Dallin H. Oaks in his book "Life's Lessons Learned" tells about his childhood years. For two of those years he lived with his grandparents and worked on their farm for five years. He tells of the influence of his grandmother who would tell him stories of her pioneer ancestors who had lived in Castle Dale, Utah. It tells us of his link to Mt. Pleasant and the Seely Family. I quote: "When she (his grandmother) was six and a half years old, her father, Abinadi Olsen, received a mission call from "Box B" in Salt Lake City. He was called to preach and teach in the Samoan islands, a place so unknown and far away from Castle Dale that his pioneer mother knit him pairs of heavy wool socks to wear on his mission. In January 1895, Abinadi obediently left his wife and four children, my grandmother, being the eldest.
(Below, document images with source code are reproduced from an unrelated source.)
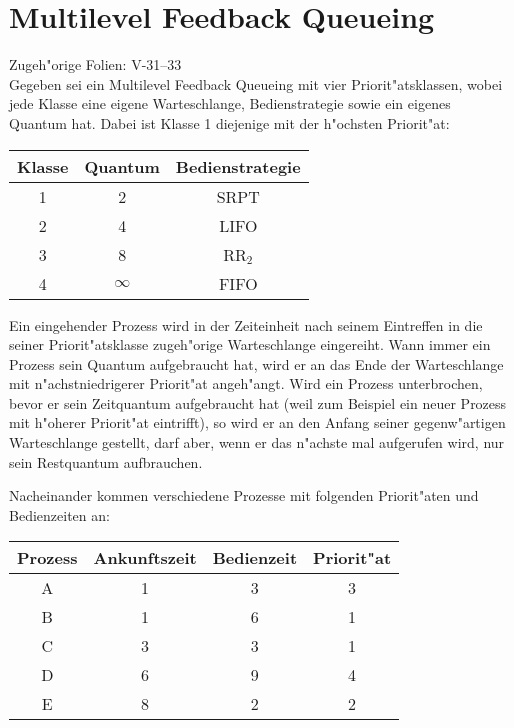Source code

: \section{Multilevel Feedback Queueing}

Zugeh"orige Folien:  V-31--33 \\

Gegeben sei ein Multilevel Feedback Queueing mit vier
Priorit"atsklassen, wobei jede Klasse eine eigene Warteschlange,
Bedienstrategie sowie ein eigenes Quantum hat.  Dabei ist Klasse 1
diejenige mit der h"ochsten Priorit"at:

\begin{center}
  \begin{tabular}{ccc}
    \toprule
    Klasse & Quantum  & Bedienstrategie \\
    \midrule
    1      & 2        & SRPT \\
    2      & 4        & LIFO \\
    3      & 8        & RR${}_2$ \\
    4      & $\infty$ & FIFO \\
    \bottomrule
  \end{tabular}
\end{center}

Ein eingehender Prozess wird in der Zeiteinheit nach seinem Eintreffen
in die seiner Priorit"atsklasse zugeh"orige Warteschlange eingereiht.
Wann immer ein Prozess sein Quantum aufgebraucht hat, wird er an das
Ende der Warteschlange mit n"achstniedrigerer Priorit"at angeh"angt.
Wird ein Prozess unterbrochen, bevor er sein Zeitquantum aufgebraucht
hat (weil zum Beispiel ein neuer Prozess mit h"oherer Priorit"at
eintrifft), so wird er an den Anfang seiner gegenw"artigen
Warteschlange gestellt, darf aber, wenn er das n"achste mal aufgerufen
wird, nur sein Restquantum aufbrauchen.

Nacheinander kommen verschiedene Prozesse mit folgenden Priorit"aten und
Bedienzeiten an:

\begin{center}
  \begin{tabular}{cccc}
    \toprule
    Prozess & Ankunftszeit & Bedienzeit & Priorit"at \\
    \midrule
    A       & 1            & 3          & 3 \\
    B       & 1            & 6          & 1 \\
    C       & 3            & 3          & 1 \\
    D       & 6            & 9          & 4 \\
    E       & 8            & 2          & 2 \\
    \bottomrule
  \end{tabular}
\end{center}

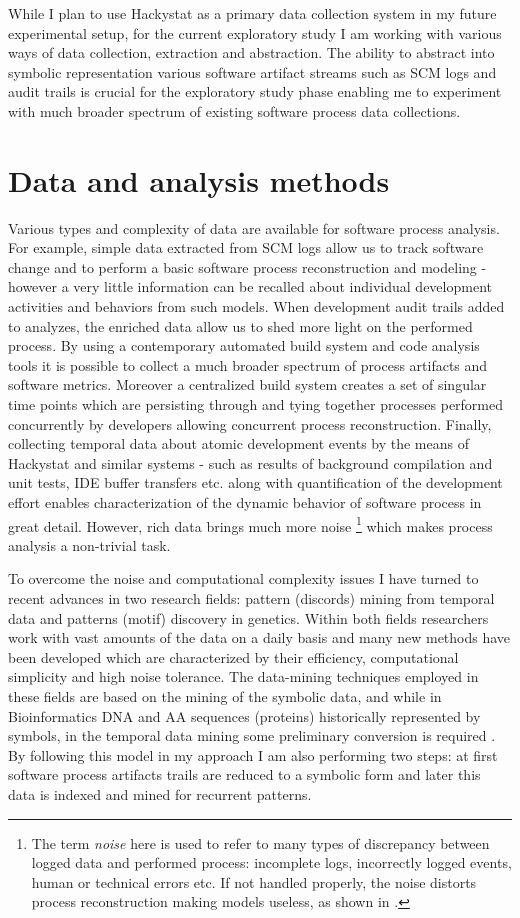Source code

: \documentclass{sig-alternate}
\begin{document}
While I plan to use Hackystat as a primary data collection system in my future experimental setup, for the current exploratory study I am working with various ways of data collection, extraction and abstraction. The ability to abstract into symbolic representation various software artifact streams such as SCM logs and audit trails is crucial for the exploratory study phase enabling me to experiment with much broader spectrum of existing software process data collections.

\section{Data and analysis methods}
Various types and complexity of data are available for software process analysis. For example, simple data extracted from SCM logs allow us to track software change and to perform a basic software process reconstruction and modeling - however a very little information can be recalled about individual development activities and behaviors from such models. When development audit trails added to analyzes, the enriched data allow us to shed more light on the performed process. By using a contemporary automated build system and code analysis tools it is possible to collect a much broader spectrum of process artifacts and software metrics. Moreover a centralized build system creates a set of singular time points which are persisting through and tying together processes performed concurrently by developers allowing concurrent process reconstruction. Finally, collecting temporal data about atomic development events by the means of Hackystat and similar systems - such as results of background compilation and unit tests, IDE buffer transfers etc. along with quantification of the development effort enables characterization of the dynamic behavior of software process in great detail. However, rich data brings much more noise \footnote{The term \textit{noise} here is used to refer to many types of discrepancy between logged data and performed process: incomplete logs, incorrectly logged events, human or technical errors etc. If not handled properly, the noise distorts process reconstruction making models useless, as shown in \cite{citeulike:2678511}.} which makes process analysis a non-trivial task.  

To overcome the noise and computational complexity issues I have turned to recent advances in two research fields: pattern (discords) mining from temporal data and patterns (motif) discovery in genetics. Within both fields researchers work with vast amounts of the data on a daily basis and many new methods have been developed which are characterized by their efficiency, computational simplicity and high noise tolerance. The data-mining techniques employed in these fields are based on the mining of the symbolic data, and while in Bioinformatics DNA and AA sequences (proteins) historically represented by symbols, in the temporal data mining some preliminary conversion is required \cite{citeulike:2821475}. By following this model in my approach I am also performing two steps: at first software process artifacts trails are reduced to a symbolic form and later this data is indexed and mined for recurrent patterns.
\end{document}
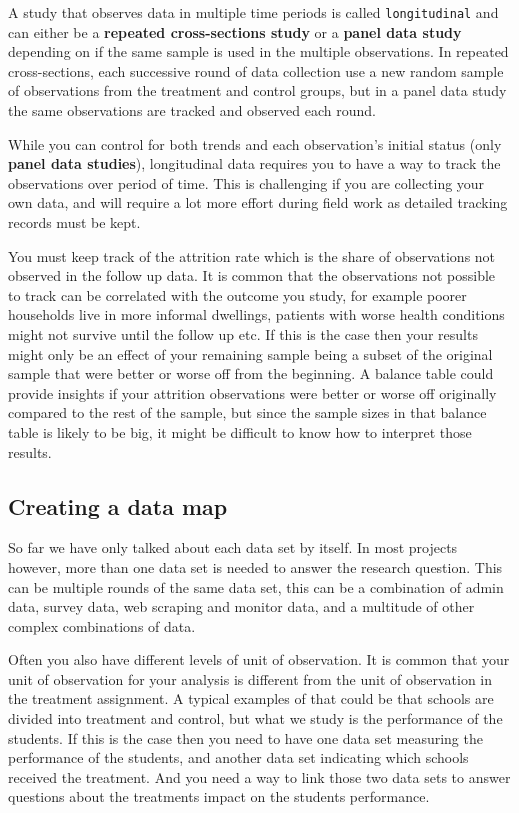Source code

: A study that observes data in multiple time periods is called \texttt{longitudinal} and
can either be a \textbf{repeated cross-sections study} or a \textbf{panel data study} 
depending on if the same sample is used in the multiple observations.
In repeated cross-sections, each successive round of data collection use a new random sample
of observations from the treatment and control groups, 
but in a panel data study the same observations are tracked and observed each round.

While you can control for both trends 
and each observation's initial status (only \textbf{panel data studies}), 
longitudinal data requires you to have a way to track the observations over period of time.
This is challenging if you are collecting your own data, 
and will require a lot more effort during field work as detailed tracking records must be kept.

You must keep track of the attrition rate which is the share of observations not observed in the follow up data.
It is common that the observations not possible to track can be correlated with the outcome you study,
for example poorer households live in more informal dwellings,
patients with worse health conditions might not survive until the follow up etc. 
If this is the case then your results might only be an effect of your remaining sample
being a subset of the original sample that were better or worse off from the beginning.
A balance table could provide insights if your attrition observations were better or worse off 
originally compared to the rest of the sample, 
but since the sample sizes in that balance table is likely to be big, 
it might be difficult to know how to interpret those results.


\subsection{Creating a data map}

So far we have only talked about each data set by itself. 
In most projects however, more than one data set is needed to answer the research question. 
This can be multiple rounds of the same data set, 
this can be a combination of admin data, survey data, web scraping and monitor data, 
and a multitude of other complex combinations of data. 

Often you also have different levels of unit of observation. 
It is common that your unit of observation for your analysis is different from the unit of observation in the treatment assignment.
A typical examples of that could be that schools are divided into treatment and control, 
but what we study is the performance of the students. 
If this is the case then you need to have one data set measuring the performance of the students, 
and another data set indicating which schools received the treatment. 
And you need a way to link those two data sets to answer questions about the treatments impact on the students performance.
During his absence of three and a half years, his faithful wife, Hannah, my grandmother's mother labored as a school janitor, house cleaner, and dressmaker to support him and their family"..
"Hannah's cheerful obedience to a prophets's call was inborn. Her parents, Orange and Hanna Olsson Seely, had done the same. In 1877, they were happily established in Mount Pleasant, Utah where Orange was serving as a bishop and where their industry had earned them what Hanna later described as the finest home in Mount Pleasant. Then President Brigham Young called for leaders to go east over the mountains to colonize what is now Emery County, at that time barren and unpromising. Obediently, Orange and a pioneering party set forth over the mountain in October 1877. Two years later, Orange moved Hannah and their seven children, then ages one to sixteen, constructing their own wagon road as they struggled up the steep canyon. They spent their first year in a one-room log cabin with a dirt floor. Many years later, toward the end of her long life, Hannah wrote:
"The first time I ever swore was when we landed here. I said, 'Damn a man that would fetch a woman to such a God forsaken country.'"
"Some may wonder why I find those words so faith promoting. They speak to me of a great-great-grandmother who did not deny her very moral emotions but nevertheless went forward in obedience to do what she was called to do. She and her husband, who gave long and honored service in the Church community, and state legislature, are great examples of the fruits of obedience to priesthood direction."